The 11-hour core classes students are required to take include, “Theory and Interventions,” “Organizational Leadership and Role Transformation,” “Quality Improvement, Safety, and Health Care Technologies,” and “Health Care Policy and Advocacy.”
In addition to these courses, coursework in a chosen concentration is required. If students choose the FNP concentration, they can be sure to take courses like “Clinical Pathobiology” and “Advanced Theory & Clinical Practice in Family Health Nursing.”
Long Island University, Harriet Rothkopf Heilbrunn School of Nursing
Long Island University, based in Brooklyn, offers a half-online, half campus-based program.
The estimated tuition cost at this program is $1,225/credit hour.
The whole curriculum is fulfilled when a student completes 46 credit hours, which is broken down into 540 class hours and 900 clinical hours.
According to their website, graduates will be able to “generate a personal philosophy and role definition that reflects [the] commitment to human values and contributions to the evolution of nursing as a profession.”
If you are interested in this program, you will need to contact their admission’s department for a course schedule to view the specific courses they offer.
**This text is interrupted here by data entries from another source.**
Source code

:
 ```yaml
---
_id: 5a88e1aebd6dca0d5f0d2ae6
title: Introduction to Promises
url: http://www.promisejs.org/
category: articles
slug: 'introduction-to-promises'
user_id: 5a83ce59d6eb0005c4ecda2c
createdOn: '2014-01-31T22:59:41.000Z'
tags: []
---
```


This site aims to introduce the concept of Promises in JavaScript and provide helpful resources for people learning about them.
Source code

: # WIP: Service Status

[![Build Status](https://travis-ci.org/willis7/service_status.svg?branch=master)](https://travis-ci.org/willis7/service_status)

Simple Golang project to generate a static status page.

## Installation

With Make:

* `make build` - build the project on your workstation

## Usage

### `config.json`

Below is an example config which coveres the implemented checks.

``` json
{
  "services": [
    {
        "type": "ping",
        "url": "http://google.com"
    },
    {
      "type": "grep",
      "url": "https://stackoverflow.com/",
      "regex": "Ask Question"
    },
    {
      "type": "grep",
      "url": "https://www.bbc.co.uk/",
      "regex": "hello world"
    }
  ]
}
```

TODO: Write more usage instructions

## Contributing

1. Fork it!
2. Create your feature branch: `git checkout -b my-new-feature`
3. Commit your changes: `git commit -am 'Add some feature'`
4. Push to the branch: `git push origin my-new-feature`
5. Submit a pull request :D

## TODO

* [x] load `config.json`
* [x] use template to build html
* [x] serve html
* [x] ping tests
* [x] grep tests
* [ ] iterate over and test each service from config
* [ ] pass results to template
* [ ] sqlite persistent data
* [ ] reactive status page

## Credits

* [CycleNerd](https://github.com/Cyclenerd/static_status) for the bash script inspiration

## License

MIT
New York Campus-Based FNP Programs
If you prefer the option to learn in-person, New York has many choices when it comes to campus-based programs.
Lehman College, Department of Nursing
A great location to do an FNP degree is at Lehman College, in the Bronx. Their mission is to prepare graduates with tools to become educators, leaders, advocators, and change agents in clinical settings.
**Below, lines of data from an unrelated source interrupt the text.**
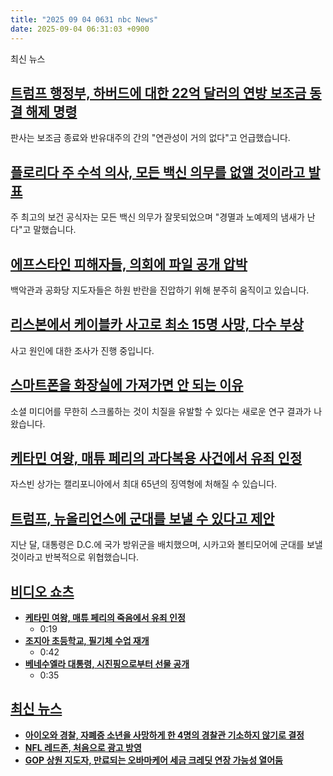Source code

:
 ```yaml
---
title: "2025 09 04 0631 nbc News"
date: 2025-09-04 06:31:03 +0900
---
```


최신 뉴스 

## [트럼프 행정부, 하버드에 대한 22억 달러의 연방 보조금 동결 해제 명령](https://www.nbcnews.com/news/us-news/judge-orders-trump-administration-unfreeze-nearly-22-billion-federal-g-rcna228926)
판사는 보조금 종료와 반유대주의 간의 "연관성이 거의 없다"고 언급했습니다. 

## [플로리다 주 수석 의사, 모든 백신 의무를 없앨 것이라고 발표](https://www.nbcnews.com/health/health-news/florida-surgeon-general-says-state-will-eliminate-vaccine-mandates-rcna228835)
주 최고의 보건 공식자는 모든 백신 의무가 잘못되었으며 "경멸과 노예제의 냄새가 난다"고 말했습니다. 

## [에프스타인 피해자들, 의회에 파일 공개 압박](https://www.nbcnews.com/politics/congress/epstein-accusers-put-pressure-congress-release-files-rcna228762)
백악관과 공화당 지도자들은 하원 반란을 진압하기 위해 분주히 움직이고 있습니다. 

## [리스본에서 케이블카 사고로 최소 15명 사망, 다수 부상](https://www.nbcnews.com/world/europe/people-killed-injured-crash-funicular-railway-lisbon-portugal-rcna228916)
사고 원인에 대한 조사가 진행 중입니다. 

## [스마트폰을 화장실에 가져가면 안 되는 이유](https://www.nbcnews.com/health/health-news/phone-use-hemorrhoids-bathroom-social-media-scrolling-rcna228080)
소셜 미디어를 무한히 스크롤하는 것이 치질을 유발할 수 있다는 새로운 연구 결과가 나왔습니다. 

## [케타민 여왕, 매튜 페리의 과다복용 사건에서 유죄 인정](https://www.nbcnews.com/news/us-news/ketamine-queen-pleads-guilty-matthew-perrys-overdose-death-rcna228814)
자스빈 상가는 캘리포니아에서 최대 65년의 징역형에 처해질 수 있습니다. 

## [트럼프, 뉴올리언스에 군대를 보낼 수 있다고 제안](https://www.nbcnews.com/politics/trump-administration/trump-suggests-send-troops-new-orleans-another-crime-crackdown-rcna228841)
지난 달, 대통령은 D.C.에 국가 방위군을 배치했으며, 시카고와 볼티모어에 군대를 보낼 것이라고 반복적으로 위협했습니다. 

## [비디오 쇼츠](https://www.nbcnews.com/video)
- **[케타민 여왕, 매튜 페리의 죽음에서 유죄 인정](https://www.today.com/video/roger-goodell-previews-nfl-2025-season-changes-on-today-246533701709)** 
  - 0:19 
- **[조지아 초등학교, 필기체 수업 재개](https://www.today.com/video/roger-goodell-previews-nfl-2025-season-changes-on-today-246533701709)** 
  - 0:42 
- **[베네수엘라 대통령, 시진핑으로부터 선물 공개](https://www.today.com/video/roger-goodell-previews-nfl-2025-season-changes-on-today-246533701709)** 
  - 0:35 

## [최신 뉴스](https://www.nbcnews.com/latest-stories/)
- **[아이오와 경찰, 자폐증 소년을 사망하게 한 4명의 경찰관 기소하지 않기로 결정](https://www.nbcnews.com/news/us-news/four-idaho-police-officers-fatally-shot-autistic-teen-wont-charged-rcna228846)** 
- **[NFL 레드존, 처음으로 광고 방영](https://www.nbcnews.com/sports/nfl/nfl-redzone-commercials-rcna228927)** 
- **[GOP 상원 지도자, 만료되는 오바마케어 세금 크레딧 연장 가능성 열어둠](https://www.nbcnews.com/politics/congress/republican-leader-open-extending-obamacare-tax-credits-expiring-rcna228912)**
MSN nursing students are required to complete 49 credits of nursing classes, and clinical experience is provided throughout the metropolitan and tri-state area through institutions that include hospitals, community and mental health centers, and other facilities.
Some of the course offerings include “Transitional Issues in Nursing,” “Gender Issues and Stress,” and “Parent-Child Nursing.”
St. John Fisher College, Wegmans School of Nursing
Another option is St. John Fisher College, located in Rochester. For their FNP degree curriculum, they offer a 46 credit degree plan at $950/credit hour.
They also ensure that their students have 600 hours of clinical practice under their belts before graduating.
Students part of their FNP program learn through courses such as “Advanced Concepts in the Care of Women” and “Diagnosis and Management for Pediatric Patients- FNP Seminar.”
Comparing the FNP Degree versus the DNP Degree
Nurse practitioners around the United States hold either MSN or DNP (Doctor of Nursing Practice) degrees. Both degrees are direct patient-focused; however, the distinction between an FNP and DNP, is the level and amount of coursework received: DNPs have completed the highest level of training in the nursing field.
The subgroup of the U.S Department of Labor suggests that almost 80 percent of all actively practicing nurse practitioners have master’s degrees and about 13% hold doctoral degrees.
Whatever degree an advance practice registered nurse has obtained, professionals in this field must have excellent communication skills, compassion, leadership abilities, and the academic and professional resources to succeed in this field. Both an MSN and DNP can help a prospective nurse practitioner adequately obtain these attributes.
New York State FNP Resources
According to New York State Education Department (NYSED), along with obtaining a degree from an FNP program, in order to become licensed as a family nurse practitioner in New York you will need fulfill additional requirements.
In addition to the workshops and seminars that the New York State Nurses Association provides to its members, it provides a comprehensive resource on employee benefits for nurses working in the public and private sectors.
The Nurse Practitioner Association New York State developed a practical guide to the nursing practice in order to provide nurse practitioners with the appropriate information to advance their careers.